— Work required —
Word for word, transcribe the data below from the line with "Selva | Selva" to the line with "Holst: The Planets, Op.32", keeping both of those lines.

— Given records —

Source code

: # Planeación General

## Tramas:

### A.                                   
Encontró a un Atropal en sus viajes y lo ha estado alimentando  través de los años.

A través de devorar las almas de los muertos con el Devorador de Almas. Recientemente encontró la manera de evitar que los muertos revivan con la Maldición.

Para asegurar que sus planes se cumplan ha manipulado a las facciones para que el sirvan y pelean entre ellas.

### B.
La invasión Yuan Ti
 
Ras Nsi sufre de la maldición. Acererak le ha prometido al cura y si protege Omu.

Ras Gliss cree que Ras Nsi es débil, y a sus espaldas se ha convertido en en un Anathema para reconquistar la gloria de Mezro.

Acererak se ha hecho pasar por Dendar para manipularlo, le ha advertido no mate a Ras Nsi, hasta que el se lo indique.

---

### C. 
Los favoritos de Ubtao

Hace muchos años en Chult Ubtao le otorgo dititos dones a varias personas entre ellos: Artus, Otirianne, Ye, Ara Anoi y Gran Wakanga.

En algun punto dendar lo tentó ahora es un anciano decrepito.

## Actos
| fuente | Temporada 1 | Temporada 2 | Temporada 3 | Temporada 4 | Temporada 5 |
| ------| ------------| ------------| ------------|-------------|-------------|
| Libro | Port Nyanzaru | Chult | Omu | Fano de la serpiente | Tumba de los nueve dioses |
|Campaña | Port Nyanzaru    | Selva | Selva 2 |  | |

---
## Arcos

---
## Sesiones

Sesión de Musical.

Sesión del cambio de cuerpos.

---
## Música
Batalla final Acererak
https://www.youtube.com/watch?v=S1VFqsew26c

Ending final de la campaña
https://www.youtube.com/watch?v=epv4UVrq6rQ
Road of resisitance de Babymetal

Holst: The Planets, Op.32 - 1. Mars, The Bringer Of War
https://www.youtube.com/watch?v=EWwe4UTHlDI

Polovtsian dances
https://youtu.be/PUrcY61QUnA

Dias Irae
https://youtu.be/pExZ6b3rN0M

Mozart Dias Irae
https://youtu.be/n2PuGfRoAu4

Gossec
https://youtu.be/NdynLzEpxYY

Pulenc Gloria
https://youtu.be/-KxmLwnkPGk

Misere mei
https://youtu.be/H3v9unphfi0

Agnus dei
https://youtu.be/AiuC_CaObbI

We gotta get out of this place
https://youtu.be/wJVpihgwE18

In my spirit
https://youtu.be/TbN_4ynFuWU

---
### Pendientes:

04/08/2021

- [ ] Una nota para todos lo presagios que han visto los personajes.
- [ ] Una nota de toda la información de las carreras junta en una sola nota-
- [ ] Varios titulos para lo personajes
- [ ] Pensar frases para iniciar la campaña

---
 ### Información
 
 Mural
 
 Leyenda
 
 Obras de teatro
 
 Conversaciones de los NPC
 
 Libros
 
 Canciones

— Result below —
|Campaña | Port Nyanzaru    | Selva | Selva 2 |  | |

---
## Arcos

---
## Sesiones

Sesión de Musical.

Sesión del cambio de cuerpos.

---
## Música
Batalla final Acererak
https://www.youtube.com/watch?v=S1VFqsew26c

Ending final de la campaña
https://www.youtube.com/watch?v=epv4UVrq6rQ
Road of resisitance de Babymetal

Holst: The Planets, Op.32 - 1. Mars, The Bringer Of War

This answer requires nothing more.